Malfaçon : l'expertise non judiciaire produite par une partie ne suffit pas

Malfaçon : l'expertise non judiciaire produite par une partie ne suffit pas

Le tribunal ne peut se fonder exclusivement sur une expertise non judiciaire réalisée à la demande de l'une des parties pour condamner l'autre partie.

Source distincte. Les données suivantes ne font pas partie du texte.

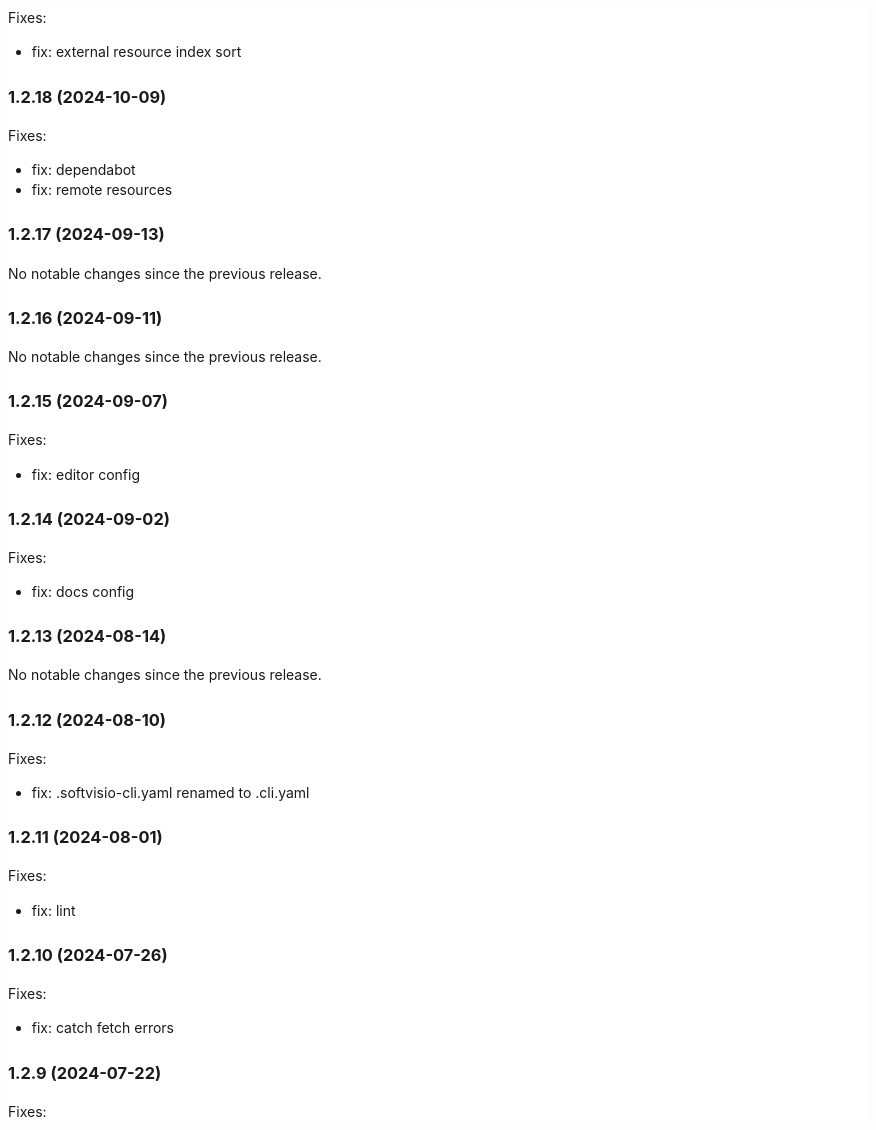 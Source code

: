 Fixes:

- fix: external resource index sort

### 1.2.18 (2024-10-09)

Fixes:

- fix: dependabot
- fix: remote resources

### 1.2.17 (2024-09-13)

No notable changes since the previous release.

### 1.2.16 (2024-09-11)

No notable changes since the previous release.

### 1.2.15 (2024-09-07)

Fixes:

- fix: editor config

### 1.2.14 (2024-09-02)

Fixes:

- fix: docs config

### 1.2.13 (2024-08-14)

No notable changes since the previous release.

### 1.2.12 (2024-08-10)

Fixes:

- fix: .softvisio-cli.yaml renamed to .cli.yaml

### 1.2.11 (2024-08-01)

Fixes:

- fix: lint

### 1.2.10 (2024-07-26)

Fixes:

- fix: catch fetch errors

### 1.2.9 (2024-07-22)

Fixes:
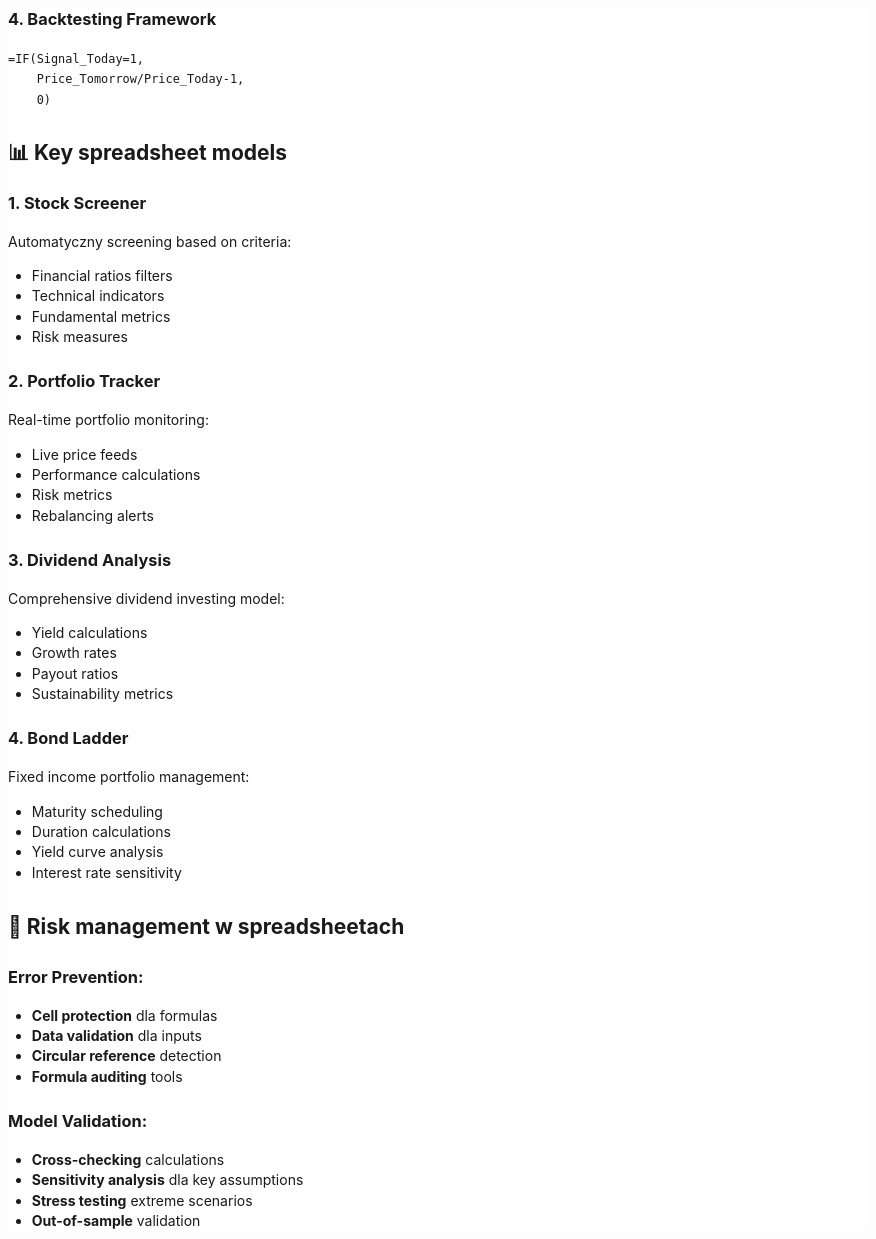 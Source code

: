### 4. Backtesting Framework
```excel
=IF(Signal_Today=1, 
    Price_Tomorrow/Price_Today-1, 
    0)
```

## 📊 Key spreadsheet models

### 1. Stock Screener
Automatyczny screening based on criteria:
- Financial ratios filters
- Technical indicators
- Fundamental metrics
- Risk measures

### 2. Portfolio Tracker
Real-time portfolio monitoring:
- Live price feeds
- Performance calculations
- Risk metrics
- Rebalancing alerts

### 3. Dividend Analysis
Comprehensive dividend investing model:
- Yield calculations
- Growth rates
- Payout ratios
- Sustainability metrics

### 4. Bond Ladder
Fixed income portfolio management:
- Maturity scheduling
- Duration calculations
- Yield curve analysis
- Interest rate sensitivity

## 🚨 Risk management w spreadsheetach

### Error Prevention:
- **Cell protection** dla formulas
- **Data validation** dla inputs
- **Circular reference** detection
- **Formula auditing** tools

### Model Validation:
- **Cross-checking** calculations
- **Sensitivity analysis** dla key assumptions
- **Stress testing** extreme scenarios
- **Out-of-sample** validation
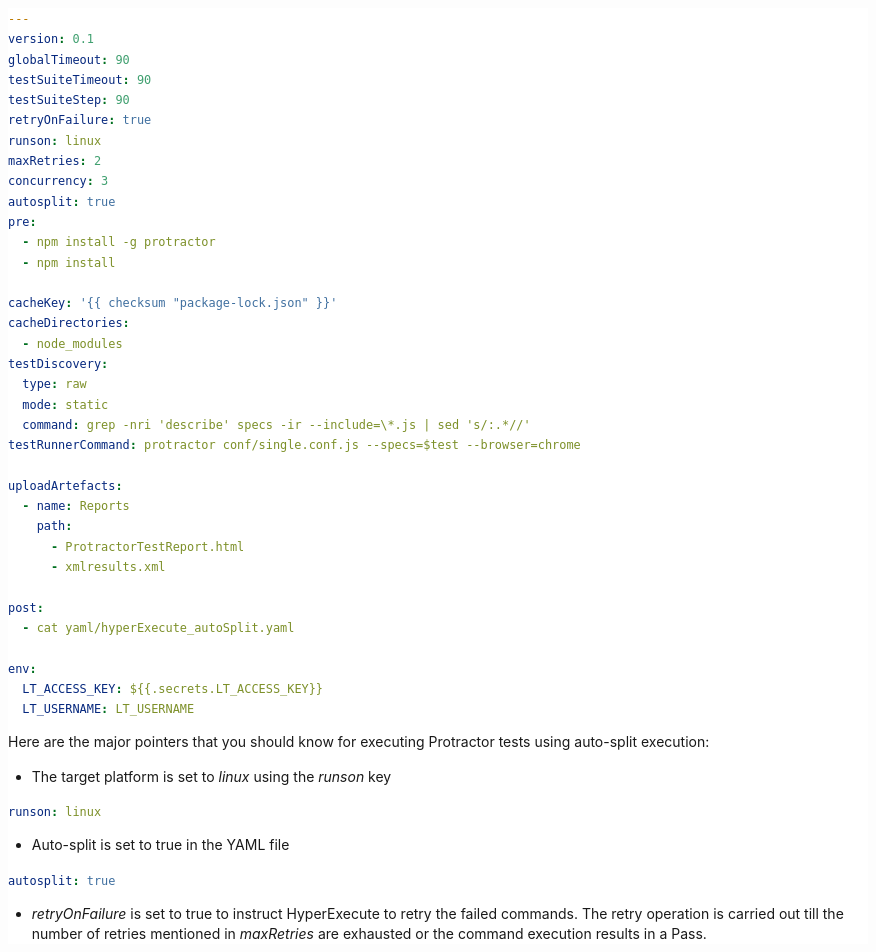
 ```yaml
---
version: 0.1
globalTimeout: 90
testSuiteTimeout: 90
testSuiteStep: 90
retryOnFailure: true
runson: linux
maxRetries: 2
concurrency: 3
autosplit: true
pre:
  - npm install -g protractor
  - npm install

cacheKey: '{{ checksum "package-lock.json" }}'
cacheDirectories:
  - node_modules
testDiscovery:
  type: raw
  mode: static
  command: grep -nri 'describe' specs -ir --include=\*.js | sed 's/:.*//'
testRunnerCommand: protractor conf/single.conf.js --specs=$test --browser=chrome

uploadArtefacts:
  - name: Reports
    path:
      - ProtractorTestReport.html
      - xmlresults.xml

post:
  - cat yaml/hyperExecute_autoSplit.yaml

env:
  LT_ACCESS_KEY: ${{.secrets.LT_ACCESS_KEY}}
  LT_USERNAME: LT_USERNAME
```

Here are the major pointers that you should know for executing Protractor tests using auto-split execution:

- The target platform is set to *linux* using the *runson* key

```yaml
runson: linux
```

- Auto-split is set to true in the YAML file

```yaml
autosplit: true
```

- *retryOnFailure* is set to true to instruct HyperExecute to retry the failed commands. The retry operation is carried out till the number of retries mentioned in *maxRetries* are exhausted or the command execution results in a Pass.
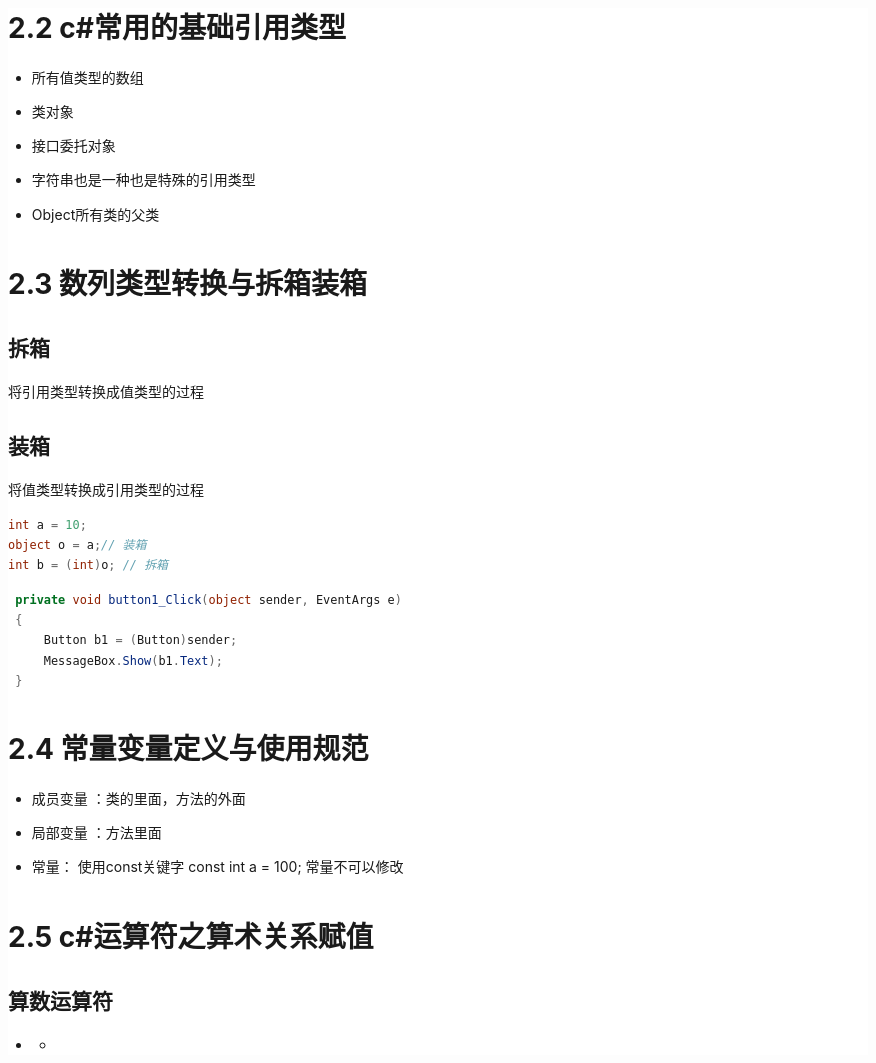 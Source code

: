 # 2.2 c#常用的基础引用类型

- 所有值类型的数组

- 类对象

- 接口委托对象

- 字符串也是一种也是特殊的引用类型

- Object所有类的父类

# 2.3 数列类型转换与拆箱装箱

## 拆箱

将引用类型转换成值类型的过程

## 装箱

将值类型转换成引用类型的过程

```c#
int a = 10;
object o = a;// 装箱
int b = (int)o; // 拆箱
```

```c#
 private void button1_Click(object sender, EventArgs e)
 {
     Button b1 = (Button)sender;
     MessageBox.Show(b1.Text);
 }
```





# 2.4 常量变量定义与使用规范

- 成员变量 ：类的里面，方法的外面

- 局部变量 ：方法里面

- 常量： 使用const关键字 const int a = 100; 常量不可以修改

# 2.5 c#运算符之算术关系赋值

## 算数运算符

- +
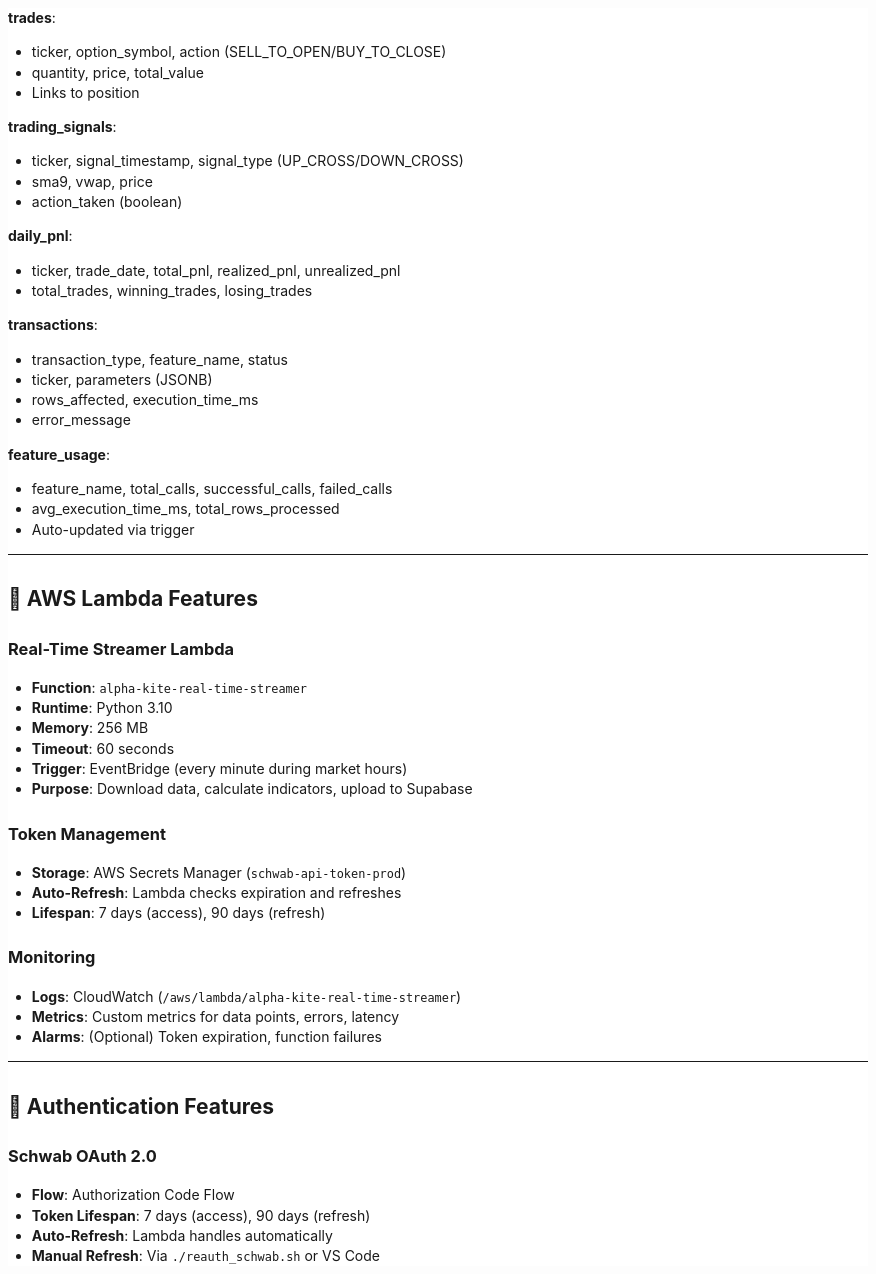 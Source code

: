 **trades**:
- ticker, option_symbol, action (SELL_TO_OPEN/BUY_TO_CLOSE)
- quantity, price, total_value
- Links to position

**trading_signals**:
- ticker, signal_timestamp, signal_type (UP_CROSS/DOWN_CROSS)
- sma9, vwap, price
- action_taken (boolean)

**daily_pnl**:
- ticker, trade_date, total_pnl, realized_pnl, unrealized_pnl
- total_trades, winning_trades, losing_trades

**transactions**:
- transaction_type, feature_name, status
- ticker, parameters (JSONB)
- rows_affected, execution_time_ms
- error_message

**feature_usage**:
- feature_name, total_calls, successful_calls, failed_calls
- avg_execution_time_ms, total_rows_processed
- Auto-updated via trigger

---

## 🚀 AWS Lambda Features

### Real-Time Streamer Lambda
- **Function**: `alpha-kite-real-time-streamer`
- **Runtime**: Python 3.10
- **Memory**: 256 MB
- **Timeout**: 60 seconds
- **Trigger**: EventBridge (every minute during market hours)
- **Purpose**: Download data, calculate indicators, upload to Supabase

### Token Management
- **Storage**: AWS Secrets Manager (`schwab-api-token-prod`)
- **Auto-Refresh**: Lambda checks expiration and refreshes
- **Lifespan**: 7 days (access), 90 days (refresh)

### Monitoring
- **Logs**: CloudWatch (`/aws/lambda/alpha-kite-real-time-streamer`)
- **Metrics**: Custom metrics for data points, errors, latency
- **Alarms**: (Optional) Token expiration, function failures

---

## 🔐 Authentication Features

### Schwab OAuth 2.0
- **Flow**: Authorization Code Flow
- **Token Lifespan**: 7 days (access), 90 days (refresh)
- **Auto-Refresh**: Lambda handles automatically
- **Manual Refresh**: Via `./reauth_schwab.sh` or VS Code

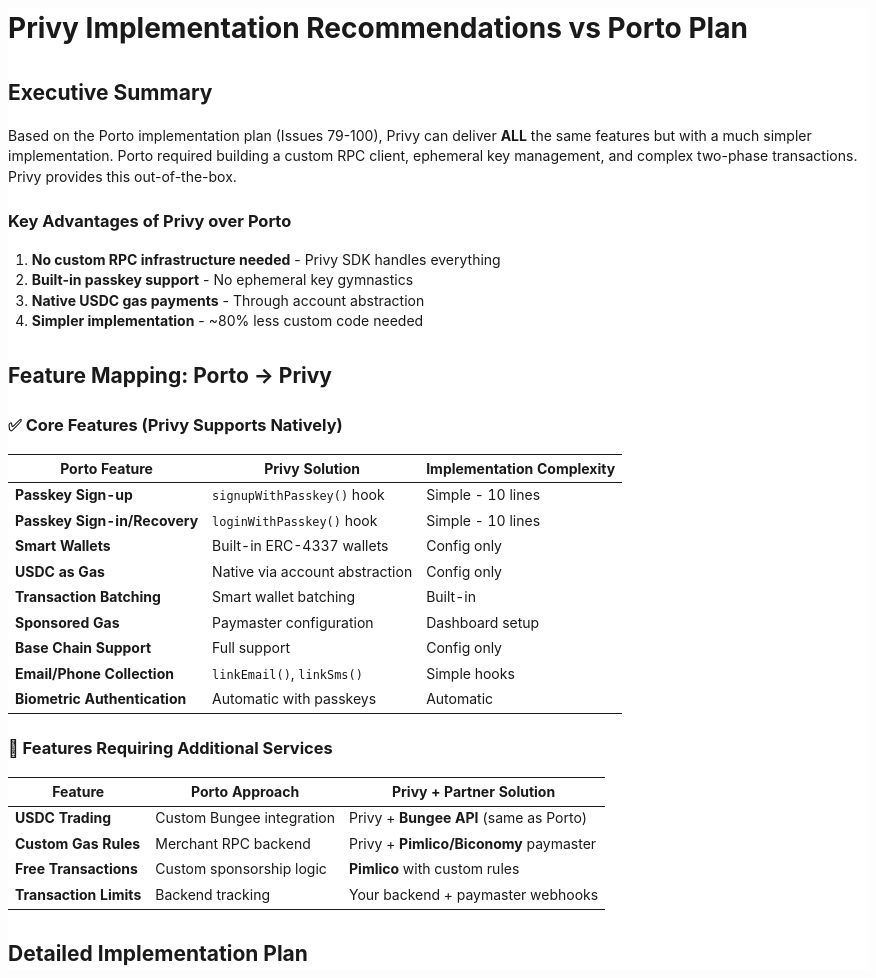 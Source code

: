 # Privy Implementation Recommendations vs Porto Plan

## Executive Summary

Based on the Porto implementation plan (Issues 79-100), Privy can deliver **ALL** the same features but with a much simpler implementation. Porto required building a custom RPC client, ephemeral key management, and complex two-phase transactions. Privy provides this out-of-the-box.

### Key Advantages of Privy over Porto
1. **No custom RPC infrastructure needed** - Privy SDK handles everything
2. **Built-in passkey support** - No ephemeral key gymnastics
3. **Native USDC gas payments** - Through account abstraction
4. **Simpler implementation** - ~80% less custom code needed

## Feature Mapping: Porto → Privy

### ✅ Core Features (Privy Supports Natively)

| Porto Feature | Privy Solution | Implementation Complexity |
|--------------|----------------|-------------------------|
| **Passkey Sign-up** | `signupWithPasskey()` hook | Simple - 10 lines |
| **Passkey Sign-in/Recovery** | `loginWithPasskey()` hook | Simple - 10 lines |
| **Smart Wallets** | Built-in ERC-4337 wallets | Config only |
| **USDC as Gas** | Native via account abstraction | Config only |
| **Transaction Batching** | Smart wallet batching | Built-in |
| **Sponsored Gas** | Paymaster configuration | Dashboard setup |
| **Base Chain Support** | Full support | Config only |
| **Email/Phone Collection** | `linkEmail()`, `linkSms()` | Simple hooks |
| **Biometric Authentication** | Automatic with passkeys | Automatic |

### 🔧 Features Requiring Additional Services

| Feature | Porto Approach | Privy + Partner Solution |
|---------|---------------|------------------------|
| **USDC Trading** | Custom Bungee integration | Privy + **Bungee API** (same as Porto) |
| **Custom Gas Rules** | Merchant RPC backend | Privy + **Pimlico/Biconomy** paymaster |
| **Free Transactions** | Custom sponsorship logic | **Pimlico** with custom rules |
| **Transaction Limits** | Backend tracking | Your backend + paymaster webhooks |

## Detailed Implementation Plan
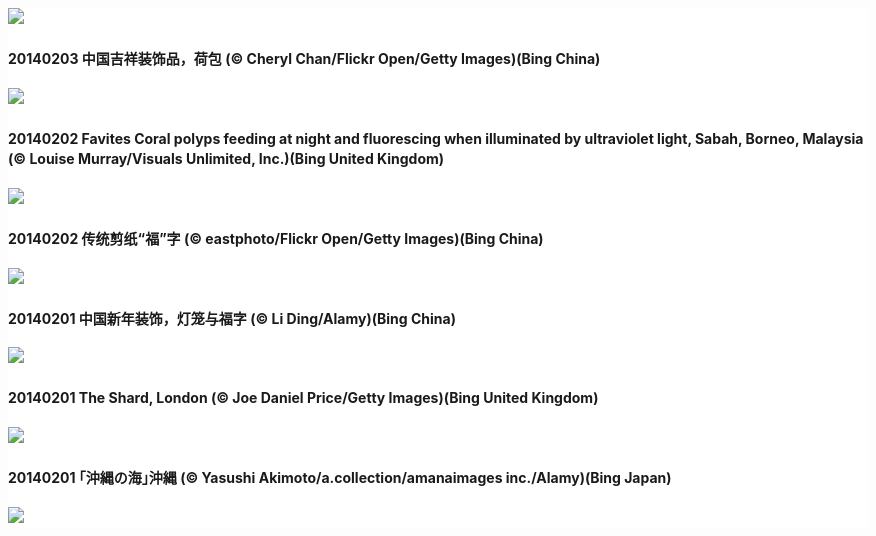 ![](20140203_StralsundCityHall_1366x768.jpg)

#### 20140203 中国吉祥装饰品，荷包 (© Cheryl Chan/Flickr Open/Getty Images)(Bing China)

![](20140203_ChineseLuckOrnament_1366x768.jpg)

#### 20140202 Favites Coral polyps feeding at night and fluorescing when illuminated by ultraviolet light, Sabah, Borneo, Malaysia (© Louise Murray/Visuals Unlimited, Inc.)(Bing United Kingdom)

![](20140202_FavitesCoral_1366x768.jpg)

#### 20140202 传统剪纸“福”字 (© eastphoto/Flickr Open/Getty Images)(Bing China)

![](20140202_ChinesePaperCut_1366x768.jpg)

#### 20140201 中国新年装饰，灯笼与福字 (© Li Ding/Alamy)(Bing China)

![](20140201_TraditionalLanternAndPlum_1366x768.jpg)

#### 20140201 The Shard, London (© Joe Daniel Price/Getty Images)(Bing United Kingdom)

![](20140201_TheShardLondon_1366x768.jpg)

#### 20140201 ｢沖縄の海｣沖縄 (© Yasushi Akimoto/a.collection/amanaimages inc./Alamy)(Bing Japan)

![](20140201_OkinawanSea_1366x768.jpg)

Monsieur C. avait confié à l’entreprise D.A (l’Entreprise) la réfection d’un escalier extérieur. Au moment de la réception, remarquant des malfaçons, Monsieur C. refuse de régler le solde des travaux.

 

L’assureur de l’Entreprise (l’Assureur) commande alors une expertise qui s’est déroulée en présence des parties.  L’expertise conclut à l’absence de malfaçons. Non content, Monsieur C. fait réaliser une nouvelle expertise à laquelle l’Entreprise et son Assureur ont été convoqués et qui a conclu à la nécessité de travaux de reprise.

 

Ne se laissant pas impressionner, l’Assureur porte l’affaire en justice et obtient, à l’encontre de Monsieur C., une ordonnance d’injonction de payer le solde dû à l’Entreprise.

 

Monsieur C. forme opposition à cette ordonnance et demande la réparation des désordres causés par l’Entreprise. Les juges du fond font droit à Monsieur C., et condamnent l’Entreprise à l’indemniser pour les malfaçons de l’escalier extérieur.

 

Les juges ne tiennent compte que d’une expertise produite par une partie

 

Pour ce faire, ils ne prennent en compte que l’expertise produite par Monsieur C., et s’abstiennent d’examiner l’expertise produite par l’Assureur. L’affaire va en cassation.

 

L’Entreprise reproche aux juges du fond de la condamner à indemniser Monsieur C., alors que le juge à privilégier l’expertise de Monsieur C. par rapport à la leur.

 

Se faisant, le tribunal d’instance aurait violé les articles 16 du code de procédure civile et 6 § 1 de la Convention européenne des droits de l’homme, lesquels prévoient l’application du principe du contradictoire lors du procès. En vertu de ce principe, les parties doivent être en mesure de s’expliquer sur tous les éléments produits à l’instance par la partie adverse.

 

Le principe du contradictoire interdit de juger sur un tel fondement

 

La Cour de cassation, dans son arrêt du 14 mai 2020, commence par rappeler les termes de l’article 16 du code de procédure civile: le juge doit faire observer et observer lui-même le principe de la contradiction.

 

Pour les juges de cassation, il en résulte que, comme l’avance l’Entreprise, le juge ne peut se fonder exclusivement sur une expertise non judiciaire réalisée à la demande de l’une des parties, quand bien même toutes les parties étaient présentes. La Cour de cassation décide alors de casser le jugement attaqué.

 

Il apparaît donc clairement que le principe du contradictoire ne se limite pas à faire en sorte que les parties aient la possibilité de s’expliquer sur les éléments produits au procès. En effet, lors de l’expertise de Monsieur C., l’Entreprise et l’Assureur étaient présents.

 

L’application de ce principe contraint également le juge à ne pas fonder son jugement sur une expertise non judiciaire produite par une partie, en s’abstenant de considérer l’autre expertise. Le principe du contradictoire aussi largement entendu se rapproche du principe d’impartialité du juge, qui l’oblige à prendre en compte les argumentations des deux parties de façon équitable.